Your instructions: Without reproducing any image, print the listing below exactly.

The data:

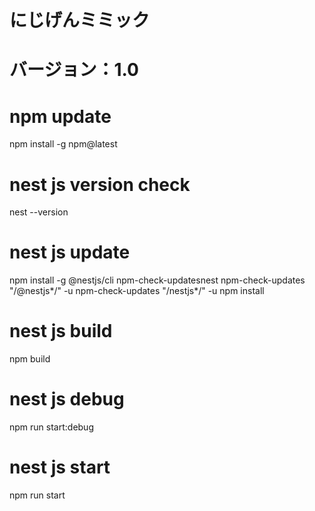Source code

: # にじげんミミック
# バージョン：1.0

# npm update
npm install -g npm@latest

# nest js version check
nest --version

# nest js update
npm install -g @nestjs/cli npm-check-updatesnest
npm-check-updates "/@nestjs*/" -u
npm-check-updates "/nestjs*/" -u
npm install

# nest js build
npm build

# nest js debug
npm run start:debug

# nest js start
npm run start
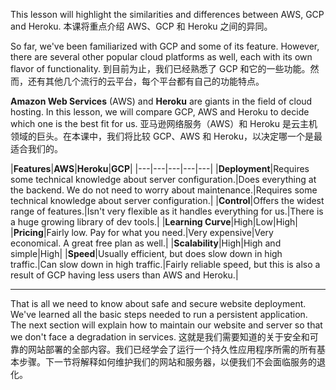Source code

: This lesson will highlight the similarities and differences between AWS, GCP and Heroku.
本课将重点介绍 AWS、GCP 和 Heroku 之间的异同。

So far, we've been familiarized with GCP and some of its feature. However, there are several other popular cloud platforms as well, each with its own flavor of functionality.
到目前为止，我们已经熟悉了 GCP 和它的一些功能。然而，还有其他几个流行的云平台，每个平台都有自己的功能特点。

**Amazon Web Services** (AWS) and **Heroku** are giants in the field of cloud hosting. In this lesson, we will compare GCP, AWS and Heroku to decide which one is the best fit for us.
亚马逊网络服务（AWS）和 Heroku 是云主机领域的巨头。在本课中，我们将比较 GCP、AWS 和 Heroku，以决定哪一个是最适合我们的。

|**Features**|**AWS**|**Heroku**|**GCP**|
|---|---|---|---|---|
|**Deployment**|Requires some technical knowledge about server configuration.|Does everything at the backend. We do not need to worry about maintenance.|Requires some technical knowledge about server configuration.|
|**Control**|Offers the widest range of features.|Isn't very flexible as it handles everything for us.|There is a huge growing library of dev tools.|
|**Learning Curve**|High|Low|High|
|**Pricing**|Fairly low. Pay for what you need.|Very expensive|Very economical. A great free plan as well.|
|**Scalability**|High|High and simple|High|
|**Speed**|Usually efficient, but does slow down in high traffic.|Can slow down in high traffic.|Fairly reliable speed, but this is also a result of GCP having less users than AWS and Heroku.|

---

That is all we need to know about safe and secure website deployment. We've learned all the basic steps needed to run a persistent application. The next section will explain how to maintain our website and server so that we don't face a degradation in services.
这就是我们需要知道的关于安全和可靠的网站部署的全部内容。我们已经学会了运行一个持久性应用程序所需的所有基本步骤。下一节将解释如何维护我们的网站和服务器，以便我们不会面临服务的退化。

Answer below:
Source code

: # にじげんミミック
# バージョン：1.0

# npm update
npm install -g npm@latest

# nest js version check
nest --version

# nest js update
npm install -g @nestjs/cli npm-check-updatesnest
npm-check-updates "/@nestjs*/" -u
npm-check-updates "/nestjs*/" -u
npm install

# nest js build
npm build

# nest js debug
npm run start:debug

# nest js start
npm run start
Source code

: This lesson will highlight the similarities and differences between AWS, GCP and Heroku.
本课将重点介绍 AWS、GCP 和 Heroku 之间的异同。

So far, we've been familiarized with GCP and some of its feature. However, there are several other popular cloud platforms as well, each with its own flavor of functionality.
到目前为止，我们已经熟悉了 GCP 和它的一些功能。然而，还有其他几个流行的云平台，每个平台都有自己的功能特点。

**Amazon Web Services** (AWS) and **Heroku** are giants in the field of cloud hosting. In this lesson, we will compare GCP, AWS and Heroku to decide which one is the best fit for us.
亚马逊网络服务（AWS）和 Heroku 是云主机领域的巨头。在本课中，我们将比较 GCP、AWS 和 Heroku，以决定哪一个是最适合我们的。

|**Features**|**AWS**|**Heroku**|**GCP**|
|---|---|---|---|---|
|**Deployment**|Requires some technical knowledge about server configuration.|Does everything at the backend. We do not need to worry about maintenance.|Requires some technical knowledge about server configuration.|
|**Control**|Offers the widest range of features.|Isn't very flexible as it handles everything for us.|There is a huge growing library of dev tools.|
|**Learning Curve**|High|Low|High|
|**Pricing**|Fairly low. Pay for what you need.|Very expensive|Very economical. A great free plan as well.|
|**Scalability**|High|High and simple|High|
|**Speed**|Usually efficient, but does slow down in high traffic.|Can slow down in high traffic.|Fairly reliable speed, but this is also a result of GCP having less users than AWS and Heroku.|

---

That is all we need to know about safe and secure website deployment. We've learned all the basic steps needed to run a persistent application. The next section will explain how to maintain our website and server so that we don't face a degradation in services.
这就是我们需要知道的关于安全和可靠的网站部署的全部内容。我们已经学会了运行一个持久性应用程序所需的所有基本步骤。下一节将解释如何维护我们的网站和服务器，以便我们不会面临服务的退化。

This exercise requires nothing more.